At the hot enemy's funeral, one of the guys who spoke about him talked about how they got their muscles to grow together. He said the fallen friend would tell him to look at his biceps and say "Grow!" Apparently that worked. Probably part of "The Secret".
And lastly, the times I've nearly died.
When I was a little boy, as I mentioned, my sister saved me from choking on an orange. I really felt like I was going to die then, and she saved me. Props for that. But also, when I was a 2-year-old boy, my head got split open in a church floor, so to this day, I still have a scar on my forehead.
What happened was: I was swinging back and forth on the back end of a church pew, and a boy sitting near my head, grabbed me by the hair and puled me down. SMACK! I landed on the hard church floor and in that moment God gave a loud and clear "Don't care about this dude! I'll let him get a major head injury in my own house! And he's a baby too! #Sociopath Mua ha ha!"
So my mom ran out of the church, panicked as my blood soaked her dress. Apparently they had a really hard time getting me to avoid the wound or otherwise leave it alone. I just kept picking at whatever they put there to close the wound, so eventually they just put tape around my whole head, over and over, like a mummy. That fixed it. No I would not say my mom is a monster for "letting" that happen. She was right next to me, but guess what? Accidents happen. I have a cousin whose son broke his leg, very young. Did I blame him? No. Accidents happen. I knew of another family, lost their 10 year old to a pool drowning, do I blame them? No. Accidents happen. People make fun of helicopter parents, then they say everything is your fault the moment you're not a helicopter parent. Sometimes horrible things happen, and if I were to condemn all those people, I would lose my humanity due to the fact that only an idiot or a robot thinks parents can be perfect and all-seeing/all-knowing beings.

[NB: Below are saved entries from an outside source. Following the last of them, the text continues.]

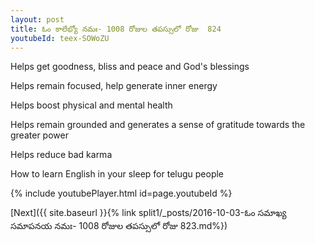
 ```yaml
---
layout: post
title: ఓం కాలేభ్యో నమః- 1008 రోజుల తపస్సులో రోజు  824
youtubeId: teex-SOWoZU
---
```

 
 
Helps get goodness, bliss and peace and God's blessings
 
Helps remain focused, help generate inner energy 
 
Helps boost physical and mental health 
 
Helps remain grounded and generates a sense of gratitude towards the greater power 
 
Helps reduce bad karma
 
How to learn English in your sleep for telugu people
 
 
 
 


{% include youtubePlayer.html id=page.youtubeId %}
 
[Next]({{ site.baseurl }}{% link split1/_posts/2016-10-03-ఓం సమాఖ్య సమాపనయ నమః- 1008 రోజుల తపస్సులో రోజు  823.md%})
 
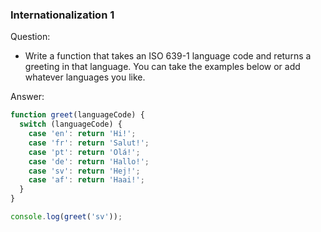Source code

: 

### Internationalization 1

Question: 
* Write a function that takes an ISO 639-1 language code and returns a greeting in that language. You can take the examples below or add whatever languages you like.


Answer:

```javascript
function greet(languageCode) {
  switch (languageCode) {
    case 'en': return 'Hi!';
    case 'fr': return 'Salut!';
    case 'pt': return 'Olá!';
    case 'de': return 'Hallo!';
    case 'sv': return 'Hej!';
    case 'af': return 'Haai!';
  }    
}

console.log(greet('sv'));
```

Later when I was 7, and this may explain why I don't remember much of my childhood, I fell on my head again. This time? Stepdad was supposed to be watching me. I fell from about 20 feet up in the air, onto cement.
There was a fishing boat, a commercial-level fishing boat, that was being worked on by my stepdad. Yeah, the awesome kung-fu dirt bike enthusiast stepdad. This boat was propped up in a shipping yard, and I was crawling around the very front of the boat. No one knew I was up there as far as I know. Naturally, there were chains, massive ones, at the front of the boat, and as I crawled around the front of this boat, my hand slipped on one of the chains. Imagine putting your hands on flat sheet metal, then putting your hand on a chain. The chain slides on the sheet metal and whoops!
THUNK! My head smacked against the cement ground 20 feet down like a watermelon... only this watermelon, didn't explode. In fact, I just had a bump on my head, that's all. Maybe God is a fisherman? He hangs out in shipping yards, not churches?
Anyway, as I recall, I was bribed with a bike so I wouldn't tell my mom what happened. I was happy to get the bike, and later I was happy to spill the beans and tell my mom too. I could have easily died. I figured she should know.
So yeah, thanks guys! I had a great time writing this chapter because it wasn't about women, yay! Sometimes you gotta take a break and write about boys! But, we all know, women run the world, because if we don't say they do, they torture us! Haha! So, it's just a break.
To my fallen friend, I love you brother, sorry I didn't hug you more. I wish I could hug you today, and I hope, if you knew me today, you'd still love me just the same. I'm sorry if I let you down, maybe I do suck, and that's ok if you forgive me.
To my fallen enemy, I love you dude, not as much as my actual friend, but, you're still great. Did that ruin it? I mean come on I barely knew you... anyway I'm sorry you hate me, but from what I know of you, I'm glad I got to meet you, and hear how funny you are. I'm really sorry I was one of the only people to wear black to your funeral, I don't know what happened there. Did you see that dude in the Hawaiian shirt? What an asshole. I know.
Have a great night guys! Remember to hug your loved ones while you're still kicking!